> Task
The entries that follow need to be printed exactly as they are, minus any pictures.

> Given records
□ □ □ □

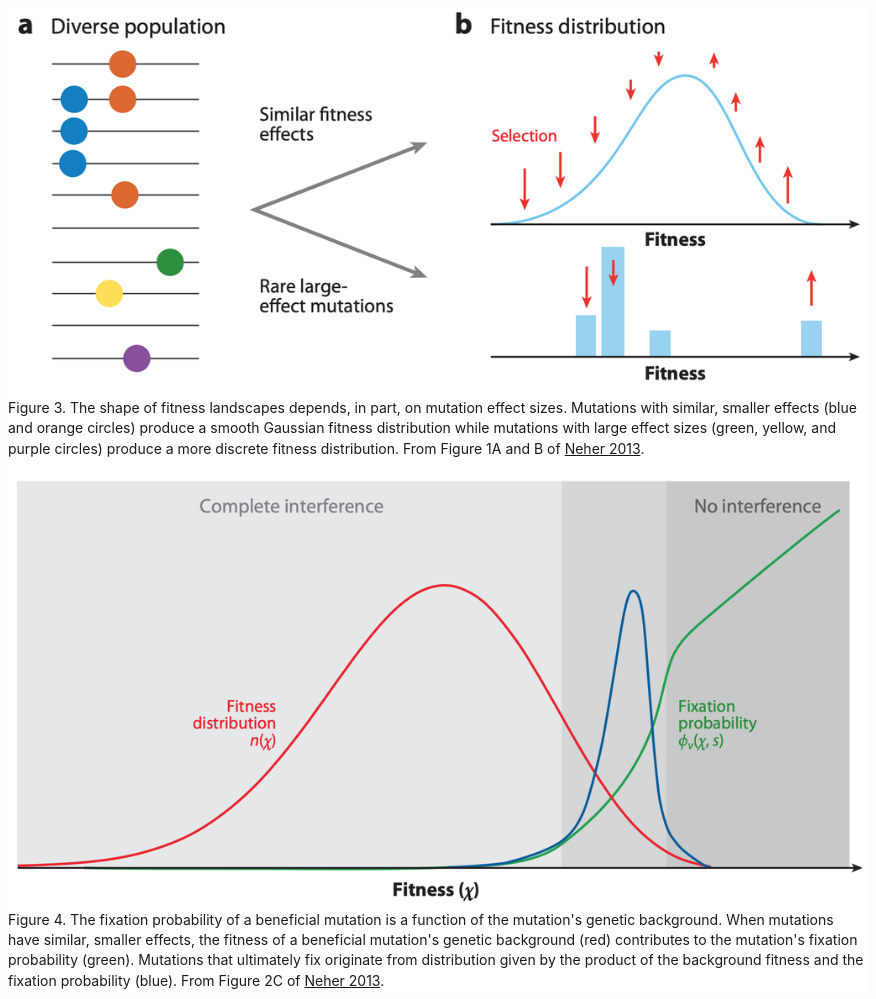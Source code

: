 ![](/images/blog/flu-forecasting-fitness-landscape-by-mutation-effect-size.png)
<span class="text-figure-legend">
Figure 3. The shape of fitness landscapes depends, in part, on mutation effect sizes. Mutations with similar, smaller effects (blue and orange circles) produce a smooth Gaussian fitness distribution while mutations with large effect sizes (green, yellow, and purple circles) produce a more discrete fitness distribution. From Figure 1A and B of [Neher 2013](http://dx.doi.org/10.1146/annurev-ecolsys-110512-135920).
</span>

![](/images/blog/flu-forecasting-fixation-probability-as-function-of-background.png)
<span class="text-figure-legend">
Figure 4. The fixation probability of a beneficial mutation is a function of the mutation's genetic background. When mutations have similar, smaller effects, the fitness of a beneficial mutation's genetic background (red) contributes to the mutation's fixation probability (green). Mutations that ultimately fix originate from distribution given by the product of the background fitness and the fixation probability (blue). From Figure 2C of [Neher 2013](http://dx.doi.org/10.1146/annurev-ecolsys-110512-135920).
</span>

□ □ □ □

> Response box
Source code

: ![](/images/blog/flu-forecasting-fitness-landscape-by-mutation-effect-size.png)
<span class="text-figure-legend">
Figure 3. The shape of fitness landscapes depends, in part, on mutation effect sizes. Mutations with similar, smaller effects (blue and orange circles) produce a smooth Gaussian fitness distribution while mutations with large effect sizes (green, yellow, and purple circles) produce a more discrete fitness distribution. From Figure 1A and B of [Neher 2013](http://dx.doi.org/10.1146/annurev-ecolsys-110512-135920).
</span>

![](/images/blog/flu-forecasting-fixation-probability-as-function-of-background.png)
<span class="text-figure-legend">
Figure 4. The fixation probability of a beneficial mutation is a function of the mutation's genetic background. When mutations have similar, smaller effects, the fitness of a beneficial mutation's genetic background (red) contributes to the mutation's fixation probability (green). Mutations that ultimately fix originate from distribution given by the product of the background fitness and the fixation probability (blue). From Figure 2C of [Neher 2013](http://dx.doi.org/10.1146/annurev-ecolsys-110512-135920).
</span>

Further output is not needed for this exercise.